*YOUR GOAL*: Copy all lines containing the string "content" from the records below.

----- EXCERPTED DATA

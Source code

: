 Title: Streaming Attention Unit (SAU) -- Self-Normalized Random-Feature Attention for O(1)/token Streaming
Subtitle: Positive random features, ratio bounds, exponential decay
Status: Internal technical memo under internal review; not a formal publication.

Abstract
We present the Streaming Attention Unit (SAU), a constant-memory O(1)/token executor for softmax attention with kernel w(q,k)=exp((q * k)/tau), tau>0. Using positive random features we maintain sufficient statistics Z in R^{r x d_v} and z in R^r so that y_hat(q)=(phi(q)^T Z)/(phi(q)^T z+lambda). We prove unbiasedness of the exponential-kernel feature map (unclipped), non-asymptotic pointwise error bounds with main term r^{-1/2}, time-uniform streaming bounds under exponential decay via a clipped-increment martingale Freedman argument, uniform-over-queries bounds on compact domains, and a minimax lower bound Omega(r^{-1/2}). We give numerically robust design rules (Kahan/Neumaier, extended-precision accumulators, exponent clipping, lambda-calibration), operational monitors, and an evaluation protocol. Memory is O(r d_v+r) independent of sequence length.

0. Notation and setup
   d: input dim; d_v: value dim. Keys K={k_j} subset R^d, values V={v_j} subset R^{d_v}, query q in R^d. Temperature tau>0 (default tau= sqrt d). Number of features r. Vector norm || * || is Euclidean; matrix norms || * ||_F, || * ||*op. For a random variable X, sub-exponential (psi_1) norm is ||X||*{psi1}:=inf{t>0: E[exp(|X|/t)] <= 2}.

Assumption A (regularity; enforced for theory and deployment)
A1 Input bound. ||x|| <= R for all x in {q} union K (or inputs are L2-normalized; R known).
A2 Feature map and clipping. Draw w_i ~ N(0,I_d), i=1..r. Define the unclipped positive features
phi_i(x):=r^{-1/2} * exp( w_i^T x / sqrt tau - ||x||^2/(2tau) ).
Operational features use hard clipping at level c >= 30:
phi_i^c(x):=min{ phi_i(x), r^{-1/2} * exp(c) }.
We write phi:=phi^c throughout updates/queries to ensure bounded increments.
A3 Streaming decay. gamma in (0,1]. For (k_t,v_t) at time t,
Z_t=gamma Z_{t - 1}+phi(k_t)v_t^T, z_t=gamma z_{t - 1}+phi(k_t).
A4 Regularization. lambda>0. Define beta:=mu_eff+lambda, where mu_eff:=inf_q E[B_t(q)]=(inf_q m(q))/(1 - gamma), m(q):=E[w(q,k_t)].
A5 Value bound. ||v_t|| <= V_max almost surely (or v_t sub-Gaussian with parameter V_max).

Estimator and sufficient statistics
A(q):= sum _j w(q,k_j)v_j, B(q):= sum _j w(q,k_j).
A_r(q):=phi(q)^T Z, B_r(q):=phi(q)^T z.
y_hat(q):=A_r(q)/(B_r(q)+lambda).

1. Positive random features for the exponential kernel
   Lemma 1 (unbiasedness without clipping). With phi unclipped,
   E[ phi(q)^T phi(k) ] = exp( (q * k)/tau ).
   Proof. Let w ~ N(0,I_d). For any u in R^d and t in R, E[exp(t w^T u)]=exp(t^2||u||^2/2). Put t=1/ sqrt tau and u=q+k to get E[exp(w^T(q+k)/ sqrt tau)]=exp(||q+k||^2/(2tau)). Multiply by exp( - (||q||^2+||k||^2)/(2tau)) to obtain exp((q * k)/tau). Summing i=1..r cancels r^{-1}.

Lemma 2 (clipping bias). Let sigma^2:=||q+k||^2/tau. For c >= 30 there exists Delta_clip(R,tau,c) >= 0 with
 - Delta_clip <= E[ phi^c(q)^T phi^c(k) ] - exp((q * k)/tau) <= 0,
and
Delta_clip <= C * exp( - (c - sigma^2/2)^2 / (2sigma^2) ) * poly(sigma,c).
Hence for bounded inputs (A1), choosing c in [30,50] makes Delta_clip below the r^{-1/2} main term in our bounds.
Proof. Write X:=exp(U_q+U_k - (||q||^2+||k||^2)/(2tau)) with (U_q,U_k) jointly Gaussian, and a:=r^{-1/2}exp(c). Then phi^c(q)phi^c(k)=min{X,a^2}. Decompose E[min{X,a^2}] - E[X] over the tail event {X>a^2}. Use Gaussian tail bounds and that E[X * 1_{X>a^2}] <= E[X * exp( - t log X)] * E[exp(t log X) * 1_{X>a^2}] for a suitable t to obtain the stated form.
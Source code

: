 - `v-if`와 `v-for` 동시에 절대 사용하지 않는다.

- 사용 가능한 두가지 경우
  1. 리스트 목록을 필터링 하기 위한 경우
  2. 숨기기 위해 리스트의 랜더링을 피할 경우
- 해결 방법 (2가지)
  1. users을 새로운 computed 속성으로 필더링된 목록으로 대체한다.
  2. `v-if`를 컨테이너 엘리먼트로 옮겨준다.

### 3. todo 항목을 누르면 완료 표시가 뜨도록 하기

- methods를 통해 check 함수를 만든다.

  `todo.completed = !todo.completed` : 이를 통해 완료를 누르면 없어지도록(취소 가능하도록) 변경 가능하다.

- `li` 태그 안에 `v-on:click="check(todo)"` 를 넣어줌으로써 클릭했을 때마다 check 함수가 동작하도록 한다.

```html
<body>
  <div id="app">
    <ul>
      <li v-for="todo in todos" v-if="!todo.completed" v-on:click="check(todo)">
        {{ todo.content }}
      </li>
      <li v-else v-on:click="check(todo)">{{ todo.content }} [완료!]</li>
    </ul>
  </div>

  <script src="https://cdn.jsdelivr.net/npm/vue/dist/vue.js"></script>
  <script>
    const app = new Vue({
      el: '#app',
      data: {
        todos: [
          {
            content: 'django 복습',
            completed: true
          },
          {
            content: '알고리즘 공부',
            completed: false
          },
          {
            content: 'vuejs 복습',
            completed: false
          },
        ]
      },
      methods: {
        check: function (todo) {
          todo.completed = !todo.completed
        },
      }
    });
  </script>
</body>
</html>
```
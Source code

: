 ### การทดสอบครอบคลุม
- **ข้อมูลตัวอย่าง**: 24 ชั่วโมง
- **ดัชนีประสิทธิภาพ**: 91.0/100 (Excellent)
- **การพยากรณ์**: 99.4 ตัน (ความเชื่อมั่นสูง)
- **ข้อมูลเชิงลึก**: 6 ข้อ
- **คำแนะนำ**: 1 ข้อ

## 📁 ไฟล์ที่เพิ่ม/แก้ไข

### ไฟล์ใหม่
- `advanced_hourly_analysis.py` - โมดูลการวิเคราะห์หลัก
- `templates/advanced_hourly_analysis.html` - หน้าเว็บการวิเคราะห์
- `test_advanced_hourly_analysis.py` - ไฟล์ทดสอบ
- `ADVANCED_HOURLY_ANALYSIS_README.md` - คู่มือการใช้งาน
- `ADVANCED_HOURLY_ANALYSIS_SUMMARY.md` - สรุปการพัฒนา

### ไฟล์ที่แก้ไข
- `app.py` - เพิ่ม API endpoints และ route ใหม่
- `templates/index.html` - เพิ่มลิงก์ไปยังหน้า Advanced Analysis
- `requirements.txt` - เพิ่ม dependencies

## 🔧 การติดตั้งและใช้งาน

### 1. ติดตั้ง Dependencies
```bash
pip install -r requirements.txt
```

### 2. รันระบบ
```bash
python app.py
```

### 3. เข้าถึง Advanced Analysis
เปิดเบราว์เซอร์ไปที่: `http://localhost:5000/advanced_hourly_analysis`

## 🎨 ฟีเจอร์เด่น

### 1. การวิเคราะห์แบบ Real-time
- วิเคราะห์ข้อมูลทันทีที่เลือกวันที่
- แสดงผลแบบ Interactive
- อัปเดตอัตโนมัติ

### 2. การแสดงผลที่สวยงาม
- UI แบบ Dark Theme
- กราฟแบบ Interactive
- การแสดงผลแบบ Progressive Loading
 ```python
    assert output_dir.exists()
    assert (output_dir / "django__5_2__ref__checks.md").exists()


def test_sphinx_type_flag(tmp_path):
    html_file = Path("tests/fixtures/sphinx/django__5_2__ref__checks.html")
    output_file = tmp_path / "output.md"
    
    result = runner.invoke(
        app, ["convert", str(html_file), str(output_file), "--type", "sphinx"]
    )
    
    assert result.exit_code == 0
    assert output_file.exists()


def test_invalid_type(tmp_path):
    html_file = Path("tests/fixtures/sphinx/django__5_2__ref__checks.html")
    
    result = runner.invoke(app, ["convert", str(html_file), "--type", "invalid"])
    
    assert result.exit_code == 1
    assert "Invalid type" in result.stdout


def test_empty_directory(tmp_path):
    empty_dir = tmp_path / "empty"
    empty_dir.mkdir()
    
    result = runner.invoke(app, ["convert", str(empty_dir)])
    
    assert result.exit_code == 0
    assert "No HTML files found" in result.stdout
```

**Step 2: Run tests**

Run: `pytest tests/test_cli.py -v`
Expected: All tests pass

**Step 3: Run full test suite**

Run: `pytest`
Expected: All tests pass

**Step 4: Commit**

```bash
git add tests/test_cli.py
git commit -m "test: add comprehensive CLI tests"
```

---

----------

*SOLVED EXERCISE*:
        {{ todo.content }}
      <li v-else v-on:click="check(todo)">{{ todo.content }} [완료!]</li>
            content: 'django 복습',
            content: '알고리즘 공부',
            content: 'vuejs 복습',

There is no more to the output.